Canadian sensation Lawson is one of the hottest names in the sport, having earned the rank of sixth fittest woman on Earth during her rookie year at the CrossFit Games in 2022 when she was just 17.
I’m 26, and according to my 2022 CrossFit Open scores I’m the 64,217th fittest man on Earth. I’ve been putting in the hard yards over the last year to improve my ranking, but this increased training volume and intensity has left my limbs battered and bruised, so I grabbed the excuse to do a recovery session with both aching hands.
The session looks fairly straightforward at first glance, consisting of just four poses each to be held for about a minute.
So I slipped into my stretchiest jogging bottoms, unfurled my yoga mat and sank into the first position.
1 Child’s pose
How to do it: Kneel with your toes together and knees hip-width apart. Take a deep breath in and as you exhale fold forwards from your hips, extending your arms and placing your hands palms-down on the floor.
What it’s like: Previous efforts to look after my body have seen me turn to yoga, so child’s pose is like an old friend. It’s described as a “resting pose” by Pliability, and restful it is. As I sank slightly deeper into the stretch with each exhale, I could feel tension in my shoulders and lower back in particular release.
How to do it: Lie face down on the floor with your hands by your chest, forearms on the floor and elbows tucked in to your sides. Lift your chest, keeping your head and midsection relaxed. Hold. If your mobility allows, perform the seal pose instead, on your hands instead of forearms.
What it’s like: If deadlifts are a regular fixture in your workout plan, you’re going to like this one.

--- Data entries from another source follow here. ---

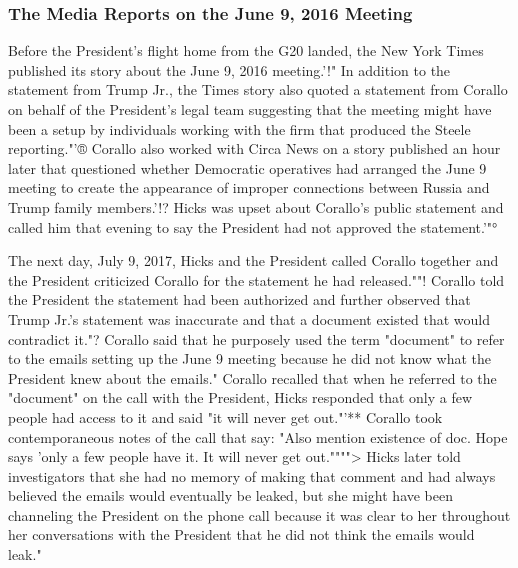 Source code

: \subsubsection{The Media Reports on the June 9, 2016 Meeting}

Before the President's flight home from the G20 landed, the New York Times published its story about the June 9, 2016 meeting.'!"
In addition to the statement from Trump Jr., the Times story also quoted a statement from Corallo on behalf of the President's legal team suggesting that the meeting might have been a setup by individuals working with the firm that produced the Steele reporting."'®
Corallo also worked with Circa News on a story published an hour later that questioned whether Democratic operatives had arranged the June 9 meeting to create the appearance of improper connections between Russia and Trump family members.'!?
Hicks was upset about Corallo's public statement and called him that evening to say the President had not approved the statement.'"°

The next day, July 9, 2017, Hicks and the President called Corallo together and the President criticized Corallo for the statement he had released.""!
Corallo told the President the statement had been authorized and further observed that Trump Jr.'s statement was inaccurate and that a document existed that would contradict it."?
Corallo said that he purposely used the term "document" to refer to the emails setting up the June 9 meeting because he did not know what the President knew about the emails."
Corallo recalled that when he referred to the "document" on the call with the President, Hicks responded that only a few people had access to it and said "it will never get out."'**
Corallo took contemporaneous notes of the call that say: "Also mention existence of doc.
Hope says 'only a few people have it.
It will never get out."""">
Hicks later told investigators that she had no memory of making that comment and had always believed the emails would eventually be leaked, but she might have been channeling the President on the phone call because it was clear to her throughout her conversations with the President that he did not think the emails would leak."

Given the minimal movement required to get into position (raising my chest slightly off the floor while lying on my front), I was surprised how much I felt it in my lower back. I could feel the muscles around the base of my spine working to hold the position, while my abs relaxed and lengthened on a rare day off.
3 Dragon pose
Sets 3 Time 20-30sec each leg
How to do it: From standing, step forwards into a lunge, lowering so your knees are bent at 90° and your rear knee is resting on the floor. Brace your core, extend your arms overhead, and press your hips forwards without overextending your back.
What it’s like: This was by far my favourite position. I played football growing up, so describing my hip flexors as tight would be an understatement. As a result, I found the stretch through the front of the rear leg was actually rather enjoyable, and the full range of motion around my hips, groin and knees felt easier to access after a few rounds on each side.

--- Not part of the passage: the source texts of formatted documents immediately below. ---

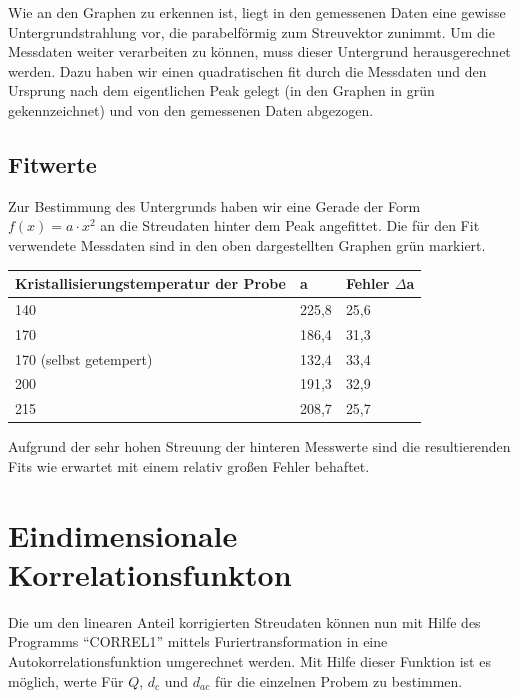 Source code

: \documentclass[bigchapter,colorback,accentcolor=tud4b,linedtoc,11pt]{tudreport}
\begin{document}
\FloatBarrier

Wie an den Graphen zu erkennen ist, liegt in den gemessenen Daten eine gewisse Untergrundstrahlung vor, die parabelförmig zum Streuvektor zunimmt. Um die Messdaten weiter verarbeiten zu können, muss dieser Untergrund herausgerechnet werden. Dazu haben wir einen quadratischen fit durch die Messdaten und den Ursprung nach dem eigentlichen Peak gelegt (in den Graphen in grün gekennzeichnet) und von den gemessenen Daten abgezogen.

\subsection{Fitwerte}
Zur Bestimmung des Untergrunds haben wir eine Gerade der Form $f(x) = a \cdot x^2$ an die Streudaten hinter dem Peak angefittet. Die für den Fit verwendete Messdaten sind in den oben dargestellten Graphen grün markiert.

\begin{center}
  \begin{tabular}{|p{7cm}|p{2.2cm}|p{2.2cm}|}
    \hline
    Kristallisierungstemperatur der Probe & a     & Fehler $\Delta$a  \\ \hline
    140                                   & 225,8 & 25,6              \\ \hline
    170                                   & 186,4 & 31,3              \\ \hline
    170 (selbst getempert)                & 132,4 & 33,4              \\ \hline
    200                                   & 191,3 & 32,9               \\ \hline
    215                                   & 208,7 & 25,7              \\ \hline
	\end{tabular}
\end{center}

Aufgrund der sehr hohen Streuung der hinteren Messwerte sind die resultierenden Fits wie erwartet mit einem relativ großen Fehler behaftet.


\section{Eindimensionale Korrelationsfunkton}
Die um den linearen Anteil korrigierten Streudaten können nun mit Hilfe des Programms "`CORREL1"' mittels Furiertransformation in eine Autokorrelationsfunktion umgerechnet werden. Mit Hilfe dieser Funktion ist es möglich, werte Für $Q$, $d_c$ und $d_{ac}$ für die einzelnen Probem zu bestimmen.
\end{document}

How to do it: Stand with your feet wider that hip-width apart. Push your hips back and bend your knees to lower as far as you can. Press your elbows into your knees and your hands together in front of your chest, keeping your chest up. Hold this position, letting your hips sink further if possible.

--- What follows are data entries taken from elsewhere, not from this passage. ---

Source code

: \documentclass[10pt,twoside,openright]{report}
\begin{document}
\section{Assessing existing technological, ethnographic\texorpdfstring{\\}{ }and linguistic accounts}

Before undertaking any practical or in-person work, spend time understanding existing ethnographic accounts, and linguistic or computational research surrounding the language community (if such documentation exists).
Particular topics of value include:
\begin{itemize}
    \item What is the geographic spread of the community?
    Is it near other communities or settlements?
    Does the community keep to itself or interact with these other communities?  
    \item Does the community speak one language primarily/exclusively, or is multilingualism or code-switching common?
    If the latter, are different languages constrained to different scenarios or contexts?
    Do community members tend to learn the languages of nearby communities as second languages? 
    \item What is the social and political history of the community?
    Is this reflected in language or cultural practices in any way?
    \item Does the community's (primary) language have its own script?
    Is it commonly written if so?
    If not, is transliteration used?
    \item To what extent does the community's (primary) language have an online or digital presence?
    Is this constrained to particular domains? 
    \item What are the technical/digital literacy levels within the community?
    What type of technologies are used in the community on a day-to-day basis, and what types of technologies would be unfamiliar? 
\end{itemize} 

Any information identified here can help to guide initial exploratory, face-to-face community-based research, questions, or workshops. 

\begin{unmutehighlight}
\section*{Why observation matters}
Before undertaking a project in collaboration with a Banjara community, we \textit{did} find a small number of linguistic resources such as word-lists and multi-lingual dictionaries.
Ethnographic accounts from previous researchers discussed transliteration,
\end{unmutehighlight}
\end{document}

What it’s like: A far cry from the relaxation of child’s pose, this position pushed me outside my comfort zone. I’m used to spending as little time as possible at the bottom of a squat, bouncing out of the bottom of the movement during one-rep max attempts, which meant this move highlighted my lack of hip and ankle mobility.
Within 30 seconds, the muscles running along the front of my shin were on fire, and I could really feel the stretch in my groin as I pushed my knees outwards with my elbows. I managed the 60 seconds, more through stubbornness than any athletic ability, and was surprised to find just how easy it felt to hit depth for a few bodyweight squats afterwards.
No short routine can wipe away years’ worth of residual tightness, but having got the blood flowing, I did feel fresher and more limber after holding the prescribed positions. Immediately after the session I was able to sink into a deep squat with greater ease, and my hips felt looser than usual when I assumed a deep lunge position.
While the physical benefits are Pliability’s chief selling point, one of my favourite things about this session was the change of pace it offered. I tried it after my usual workout routine – a cocktail of weightlifting, gymnastic movements and a metcon, accompanied by pumping music and plenty of sweat.
Between working out, work, socialising and other everyday commitments, opportunities to take a quiet moment can be few and far between. Settling down for a few quiet stretches made for a much-appreciated break that left my mind and body feeling soothed and refreshed.